Of course, Mirren and Hopkins (beneath heavy makeup) are excellent as always.  Scarlett Johansson is very good as Janet Leigh, as are Danny Huston, Michael Stuhlbarg, Jessica Biel and Toni Colette in supporting roles.  (The actor who plays Ed Gein, Michael Wincott, resembles Warren Oates, one of my favorite actors from 60s and 70s.)

Hitchcock is entertaining and even rises to exhilarating when Hitchcock paces the theater lobby at Psycho’s premiere, waiting for the audience to scream at the shower scene.

Life of Pi: wry and visually astonishing

In Life of Pi, Ang Lee’s visually spectacular version of the Yann Martel fable, an Indian teenager is shipwrecked and must share a lifeboat for 227 days with a Bengal tiger.  This is no Disney tiger – it will eat the teenager if it can.  Packaged as a survivalist adventure, Life of Pi turns out to be a sage commentary on storytelling.

Over an hour of the movie is spent floating helplessly on the seas, but this part of the story doesn’t lag because of the wry humor (the tiger is named Richard Parker, for instance), the ever-present menace (said tiger) and the incredible spectacle created by Lee.  Life of Pi is one of the most visually astonishing films ever.  In scene after scene, we gasp at a flotilla of flying fish chased by torpedo-like tuna, a floating island filled with meerkats, nighttime views of bio-luminescent sea creatures and on and on.

And then there’s the tiger.  Almost all of the tiger footage is CGI – and I never for a moment doubted that I was watching a real tiger.  I saw it in 2D, but I imagine that Life of Pi might be even more magical in 3D, and one of the few 3D movies worth the premium ticket price.

Holy Motors: wild and puzzling

Holy Motors is a wild and puzzling art film by the French director Leos Carax.  A man named Oscar (the pockmarked Denis Lavant) gets into a white stretch limo driven by a reserved elderly blonde and heads to the first of his “appointments” throughout Paris.  He emerges from the limo disguised as a contorted elderly beggar woman and panhandles for a while.  For his next appointment, he puts on a motion capture suit and acts out a sci-fi scene that culminates in reptilian space alien sex.  We see that the inside of the limo is his dressing room, and later learn that he is acting out scenes to hidden cameras for someone’s viewing pleasure.  Each scene is in a different genre – sci-fi, domestic drama, absurdist, crime action and even romantic musical.

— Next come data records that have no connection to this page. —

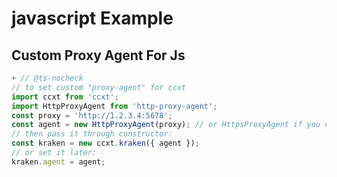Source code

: # javascript Example 
 ## Custom Proxy Agent For Js 

 ```javascript
 + // @ts-nocheck
// to set custom "proxy-agent" for ccxt
import ccxt from 'ccxt';
import HttpProxyAgent from 'http-proxy-agent';
const proxy = 'http://1.2.3.4:5678';
const agent = new HttpProxyAgent(proxy); // or HttpsProxyAgent if you need http
// then pass it through constructor:
const kraken = new ccxt.kraken({ agent });
// or set it later:
kraken.agent = agent;
 
```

It’s up to the audience to connect the dots – and some dots are just not connectable.  As confused as we are, however, we keep paying attention to try to figure it all out.  Carax’s success here is that he keeps surprising us with stuff that no audience could anticipate.  However, if you need a linear and comprehensible story, you will hate this movie.

I don’t think that I would enjoy the film a second time as much without the element of surprise.  And some of the episodes work better than others.  The motion capture and absurdist segments were riveting, and I loved Oscar leading a head-banging accordion orchestra through the nighttime streets.  The deathbed melodrama didn’t work as well for me, and when Kylie Minogue’s character burst into song in the romantic musical, I gagged. I did appreciate the impressive visuals, the loving shots of Paris and the many homages to films of the past.

Spoiler Alert:  To give you an idea of how wacked out Holy Motors is, here’s the synopsis of the absurdist episode.  Oscar leaves the limo dressed as a filthy and demonic troll, uncovers a man-hole and descends to the sewers under the streets.  He pops up in the Pere Lachaise cemetery, where the gravestones are engraved with websites.  He rampages through the cemetery, eating the flowers left on the graves.  He crashes a fashion shoot and bites off the fingers of the photographer’s assistant.  He then licks the armpit of the supermodel (Eva Mendes), smearing it with blood, picks her up and carries her off to his lair in the sewers.  There he rips off some of her gown and refashions it into a burqa.  Then he sits her (burqa-clad) on a bench, takes off his own clothes and lays next to her with an erection.  Wowza.